*Directions*
Would you write out every record that follows exactly, with the pictures left out?

---- Supplied data

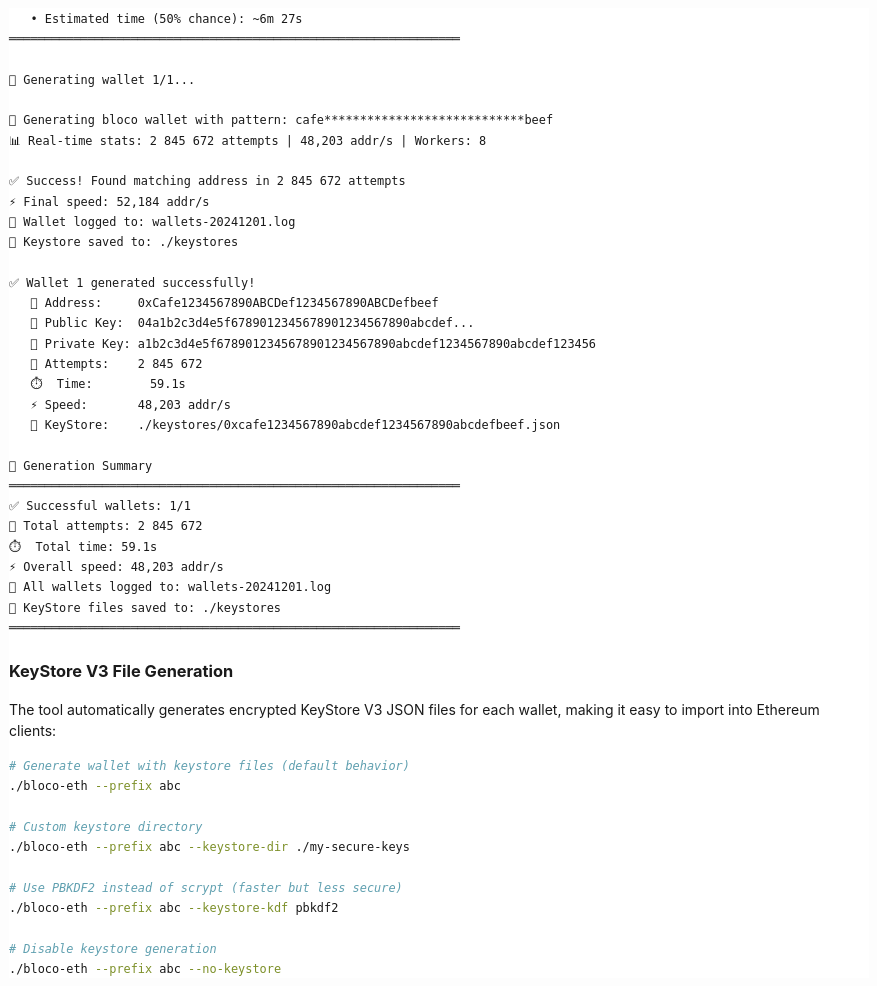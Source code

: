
 ```
   • Estimated time (50% chance): ~6m 27s
═══════════════════════════════════════════════════════════════

🔄 Generating wallet 1/1...

🎯 Generating bloco wallet with pattern: cafe****************************beef
📊 Real-time stats: 2 845 672 attempts | 48,203 addr/s | Workers: 8

✅ Success! Found matching address in 2 845 672 attempts
⚡ Final speed: 52,184 addr/s
📁 Wallet logged to: wallets-20241201.log
🔐 Keystore saved to: ./keystores

✅ Wallet 1 generated successfully!
   📍 Address:     0xCafe1234567890ABCDef1234567890ABCDefbeef
   🔑 Public Key:  04a1b2c3d4e5f6789012345678901234567890abcdef...
   🔑 Private Key: a1b2c3d4e5f6789012345678901234567890abcdef1234567890abcdef123456
   🎲 Attempts:    2 845 672
   ⏱️  Time:        59.1s
   ⚡ Speed:       48,203 addr/s
   🔐 KeyStore:    ./keystores/0xcafe1234567890abcdef1234567890abcdefbeef.json

🏁 Generation Summary
═══════════════════════════════════════════════════════════════
✅ Successful wallets: 1/1
🎲 Total attempts: 2 845 672
⏱️  Total time: 59.1s
⚡ Overall speed: 48,203 addr/s
📁 All wallets logged to: wallets-20241201.log
🔐 KeyStore files saved to: ./keystores
═══════════════════════════════════════════════════════════════
```

### KeyStore V3 File Generation

The tool automatically generates encrypted KeyStore V3 JSON files for each wallet, making it easy to import into Ethereum clients:

```bash
# Generate wallet with keystore files (default behavior)
./bloco-eth --prefix abc

# Custom keystore directory
./bloco-eth --prefix abc --keystore-dir ./my-secure-keys

# Use PBKDF2 instead of scrypt (faster but less secure)
./bloco-eth --prefix abc --keystore-kdf pbkdf2

# Disable keystore generation
./bloco-eth --prefix abc --no-keystore
```

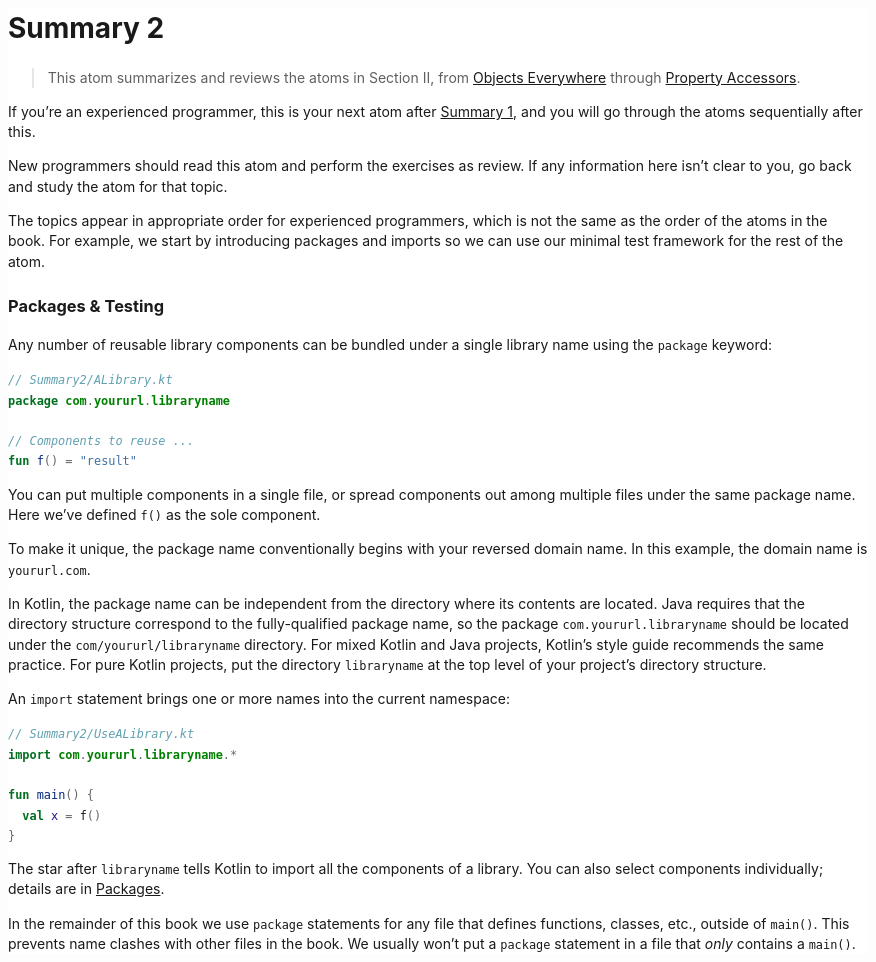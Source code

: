 # Summary 2

> This atom summarizes and reviews the atoms in Section II, from [Objects Everywhere](./se02-ch01) through [Property Accessors](./se02-ch13).

If you’re an experienced programmer, this is your next atom after [Summary 1](./se01-ch01), and you will go through the atoms sequentially after this.

New programmers should read this atom and perform the exercises as review. If any information here isn’t clear to you, go back and study the atom for that topic.

The topics appear in appropriate order for experienced programmers, which is not the same as the order of the atoms in the book. For example, we start by introducing packages and imports so we can use our minimal test framework for the rest of the atom.

### Packages & Testing

Any number of reusable library components can be bundled under a single library name using the `package` keyword:

```kotlin
// Summary2/ALibrary.kt
package com.yoururl.libraryname

// Components to reuse ...
fun f() = "result"
```

You can put multiple components in a single file, or spread components out among multiple files under the same package name. Here we’ve defined `f()` as the sole component.

To make it unique, the package name conventionally begins with your reversed domain name. In this example, the domain name is `yoururl.com`.

In Kotlin, the package name can be independent from the directory where its contents are located. Java requires that the directory structure correspond to the fully-qualified package name, so the package `com.yoururl.libraryname` should be located under the `com/yoururl/libraryname` directory. For mixed Kotlin and Java projects, Kotlin’s style guide recommends the same practice. For pure Kotlin projects, put the directory `libraryname` at the top level of your project’s directory structure.

An `import` statement brings one or more names into the current namespace:

```kotlin
// Summary2/UseALibrary.kt
import com.yoururl.libraryname.*

fun main() {
  val x = f()
}
```

The star after `libraryname` tells Kotlin to import all the components of a library. You can also select components individually; details are in [Packages](javascript:void(0)).

In the remainder of this book we use `package` statements for any file that defines functions, classes, etc., outside of `main()`. This prevents name clashes with other files in the book. We usually won’t put a `package` statement in a file that *only* contains a `main()`.
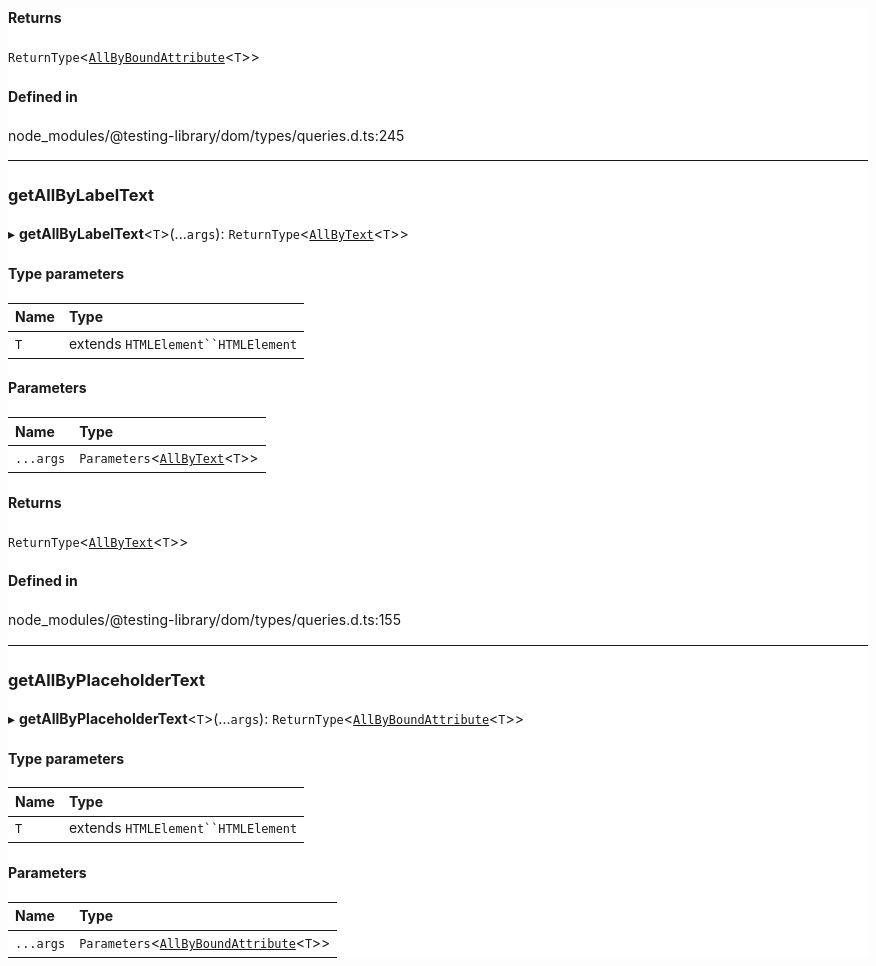 #### Returns

`ReturnType`<[`AllByBoundAttribute`](_akashaproject_ui_awf_testing_utils.queries.md#allbyboundattribute)<`T`\>\>

#### Defined in

node_modules/@testing-library/dom/types/queries.d.ts:245

___

### getAllByLabelText

▸ **getAllByLabelText**<`T`\>(...`args`): `ReturnType`<[`AllByText`](_akashaproject_ui_awf_testing_utils.queries.md#allbytext)<`T`\>\>

#### Type parameters

| Name | Type |
| :------ | :------ |
| `T` | extends `HTMLElement``HTMLElement` |

#### Parameters

| Name | Type |
| :------ | :------ |
| `...args` | `Parameters`<[`AllByText`](_akashaproject_ui_awf_testing_utils.queries.md#allbytext)<`T`\>\> |

#### Returns

`ReturnType`<[`AllByText`](_akashaproject_ui_awf_testing_utils.queries.md#allbytext)<`T`\>\>

#### Defined in

node_modules/@testing-library/dom/types/queries.d.ts:155

___

### getAllByPlaceholderText

▸ **getAllByPlaceholderText**<`T`\>(...`args`): `ReturnType`<[`AllByBoundAttribute`](_akashaproject_ui_awf_testing_utils.queries.md#allbyboundattribute)<`T`\>\>

#### Type parameters

| Name | Type |
| :------ | :------ |
| `T` | extends `HTMLElement``HTMLElement` |

#### Parameters

| Name | Type |
| :------ | :------ |
| `...args` | `Parameters`<[`AllByBoundAttribute`](_akashaproject_ui_awf_testing_utils.queries.md#allbyboundattribute)<`T`\>\> |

--------

*Answer for the task*
Source code

:
 ```
   • Estimated time (50% chance): ~6m 27s
═══════════════════════════════════════════════════════════════

🔄 Generating wallet 1/1...

🎯 Generating bloco wallet with pattern: cafe****************************beef
📊 Real-time stats: 2 845 672 attempts | 48,203 addr/s | Workers: 8

✅ Success! Found matching address in 2 845 672 attempts
⚡ Final speed: 52,184 addr/s
📁 Wallet logged to: wallets-20241201.log
🔐 Keystore saved to: ./keystores

✅ Wallet 1 generated successfully!
   📍 Address:     0xCafe1234567890ABCDef1234567890ABCDefbeef
   🔑 Public Key:  04a1b2c3d4e5f6789012345678901234567890abcdef...
   🔑 Private Key: a1b2c3d4e5f6789012345678901234567890abcdef1234567890abcdef123456
   🎲 Attempts:    2 845 672
   ⏱️  Time:        59.1s
   ⚡ Speed:       48,203 addr/s
   🔐 KeyStore:    ./keystores/0xcafe1234567890abcdef1234567890abcdefbeef.json

🏁 Generation Summary
═══════════════════════════════════════════════════════════════
✅ Successful wallets: 1/1
🎲 Total attempts: 2 845 672
⏱️  Total time: 59.1s
⚡ Overall speed: 48,203 addr/s
📁 All wallets logged to: wallets-20241201.log
🔐 KeyStore files saved to: ./keystores
═══════════════════════════════════════════════════════════════
```

### KeyStore V3 File Generation

The tool automatically generates encrypted KeyStore V3 JSON files for each wallet, making it easy to import into Ethereum clients:

```bash
# Generate wallet with keystore files (default behavior)
./bloco-eth --prefix abc

# Custom keystore directory
./bloco-eth --prefix abc --keystore-dir ./my-secure-keys

# Use PBKDF2 instead of scrypt (faster but less secure)
./bloco-eth --prefix abc --keystore-kdf pbkdf2

# Disable keystore generation
./bloco-eth --prefix abc --no-keystore
```

Source code

: # Summary 2

> This atom summarizes and reviews the atoms in Section II, from [Objects Everywhere](./se02-ch01) through [Property Accessors](./se02-ch13).

If you’re an experienced programmer, this is your next atom after [Summary 1](./se01-ch01), and you will go through the atoms sequentially after this.

New programmers should read this atom and perform the exercises as review. If any information here isn’t clear to you, go back and study the atom for that topic.

The topics appear in appropriate order for experienced programmers, which is not the same as the order of the atoms in the book. For example, we start by introducing packages and imports so we can use our minimal test framework for the rest of the atom.

### Packages & Testing

Any number of reusable library components can be bundled under a single library name using the `package` keyword:

```kotlin
// Summary2/ALibrary.kt
package com.yoururl.libraryname

// Components to reuse ...
fun f() = "result"
```

You can put multiple components in a single file, or spread components out among multiple files under the same package name. Here we’ve defined `f()` as the sole component.

To make it unique, the package name conventionally begins with your reversed domain name. In this example, the domain name is `yoururl.com`.

In Kotlin, the package name can be independent from the directory where its contents are located. Java requires that the directory structure correspond to the fully-qualified package name, so the package `com.yoururl.libraryname` should be located under the `com/yoururl/libraryname` directory. For mixed Kotlin and Java projects, Kotlin’s style guide recommends the same practice. For pure Kotlin projects, put the directory `libraryname` at the top level of your project’s directory structure.

An `import` statement brings one or more names into the current namespace:

```kotlin
// Summary2/UseALibrary.kt
import com.yoururl.libraryname.*

fun main() {
  val x = f()
}
```

The star after `libraryname` tells Kotlin to import all the components of a library. You can also select components individually; details are in [Packages](javascript:void(0)).

In the remainder of this book we use `package` statements for any file that defines functions, classes, etc., outside of `main()`. This prevents name clashes with other files in the book. We usually won’t put a `package` statement in a file that *only* contains a `main()`.
 #### Returns

`ReturnType`<[`AllByBoundAttribute`](_akashaproject_ui_awf_testing_utils.queries.md#allbyboundattribute)<`T`\>\>

#### Defined in

node_modules/@testing-library/dom/types/queries.d.ts:245

___

### getAllByLabelText

▸ **getAllByLabelText**<`T`\>(...`args`): `ReturnType`<[`AllByText`](_akashaproject_ui_awf_testing_utils.queries.md#allbytext)<`T`\>\>

#### Type parameters

| Name | Type |
| :------ | :------ |
| `T` | extends `HTMLElement``HTMLElement` |

#### Parameters

| Name | Type |
| :------ | :------ |
| `...args` | `Parameters`<[`AllByText`](_akashaproject_ui_awf_testing_utils.queries.md#allbytext)<`T`\>\> |

#### Returns

`ReturnType`<[`AllByText`](_akashaproject_ui_awf_testing_utils.queries.md#allbytext)<`T`\>\>

#### Defined in

node_modules/@testing-library/dom/types/queries.d.ts:155

___

### getAllByPlaceholderText

▸ **getAllByPlaceholderText**<`T`\>(...`args`): `ReturnType`<[`AllByBoundAttribute`](_akashaproject_ui_awf_testing_utils.queries.md#allbyboundattribute)<`T`\>\>

#### Type parameters

| Name | Type |
| :------ | :------ |
| `T` | extends `HTMLElement``HTMLElement` |

#### Parameters

| Name | Type |
| :------ | :------ |
| `...args` | `Parameters`<[`AllByBoundAttribute`](_akashaproject_ui_awf_testing_utils.queries.md#allbyboundattribute)<`T`\>\> |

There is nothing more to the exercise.